→ Work instructions
List every line below containing "你验证的邮箱".

Saved entries

________________________

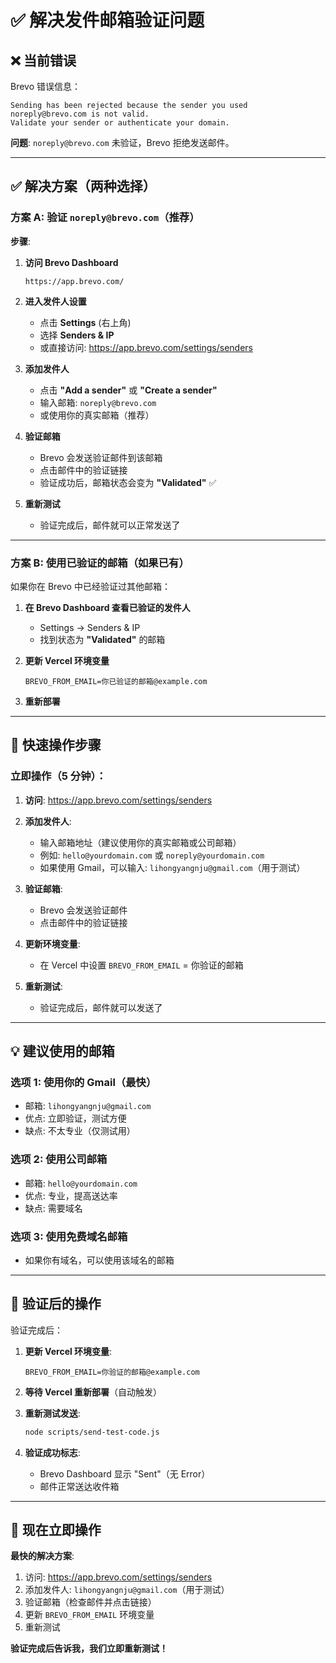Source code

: # ✅ 解决发件邮箱验证问题

## ❌ 当前错误

Brevo 错误信息：
```
Sending has been rejected because the sender you used noreply@brevo.com is not valid. 
Validate your sender or authenticate your domain.
```

**问题**: `noreply@brevo.com` 未验证，Brevo 拒绝发送邮件。

---

## ✅ 解决方案（两种选择）

### 方案 A: 验证 `noreply@brevo.com`（推荐）

**步骤**:

1. **访问 Brevo Dashboard**
   ```
   https://app.brevo.com/
   ```

2. **进入发件人设置**
   - 点击 **Settings** (右上角)
   - 选择 **Senders & IP**
   - 或直接访问: https://app.brevo.com/settings/senders

3. **添加发件人**
   - 点击 **"Add a sender"** 或 **"Create a sender"**
   - 输入邮箱: `noreply@brevo.com`
   - 或使用你的真实邮箱（推荐）

4. **验证邮箱**
   - Brevo 会发送验证邮件到该邮箱
   - 点击邮件中的验证链接
   - 验证成功后，邮箱状态会变为 **"Validated"** ✅

5. **重新测试**
   - 验证完成后，邮件就可以正常发送了

---

### 方案 B: 使用已验证的邮箱（如果已有）

如果你在 Brevo 中已经验证过其他邮箱：

1. **在 Brevo Dashboard 查看已验证的发件人**
   - Settings → Senders & IP
   - 找到状态为 **"Validated"** 的邮箱

2. **更新 Vercel 环境变量**
   ```
   BREVO_FROM_EMAIL=你已验证的邮箱@example.com
   ```

3. **重新部署**

---

## 🚀 快速操作步骤

### 立即操作（5 分钟）：

1. **访问**: https://app.brevo.com/settings/senders

2. **添加发件人**:
   - 输入邮箱地址（建议使用你的真实邮箱或公司邮箱）
   - 例如: `hello@yourdomain.com` 或 `noreply@yourdomain.com`
   - 如果使用 Gmail，可以输入: `lihongyangnju@gmail.com`（用于测试）

3. **验证邮箱**:
   - Brevo 会发送验证邮件
   - 点击邮件中的验证链接

4. **更新环境变量**:
   - 在 Vercel 中设置 `BREVO_FROM_EMAIL` = 你验证的邮箱

5. **重新测试**:
   - 验证完成后，邮件就可以发送了

---

## 💡 建议使用的邮箱

### 选项 1: 使用你的 Gmail（最快）
- 邮箱: `lihongyangnju@gmail.com`
- 优点: 立即验证，测试方便
- 缺点: 不太专业（仅测试用）

### 选项 2: 使用公司邮箱
- 邮箱: `hello@yourdomain.com`
- 优点: 专业，提高送达率
- 缺点: 需要域名

### 选项 3: 使用免费域名邮箱
- 如果你有域名，可以使用该域名的邮箱

---

## 📝 验证后的操作

验证完成后：

1. **更新 Vercel 环境变量**:
   ```
   BREVO_FROM_EMAIL=你验证的邮箱@example.com
   ```

2. **等待 Vercel 重新部署**（自动触发）

3. **重新测试发送**:
   ```bash
   node scripts/send-test-code.js
   ```

4. **验证成功标志**:
   - Brevo Dashboard 显示 "Sent"（无 Error）
   - 邮件正常送达收件箱

---

## 🎯 现在立即操作

**最快的解决方案**:

1. 访问: https://app.brevo.com/settings/senders
2. 添加发件人: `lihongyangnju@gmail.com`（用于测试）
3. 验证邮箱（检查邮件并点击链接）
4. 更新 `BREVO_FROM_EMAIL` 环境变量
5. 重新测试

**验证完成后告诉我，我们立即重新测试！**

________________________

→ Solved exercise
   - 在 Vercel 中设置 `BREVO_FROM_EMAIL` = 你验证的邮箱
   BREVO_FROM_EMAIL=你验证的邮箱@example.com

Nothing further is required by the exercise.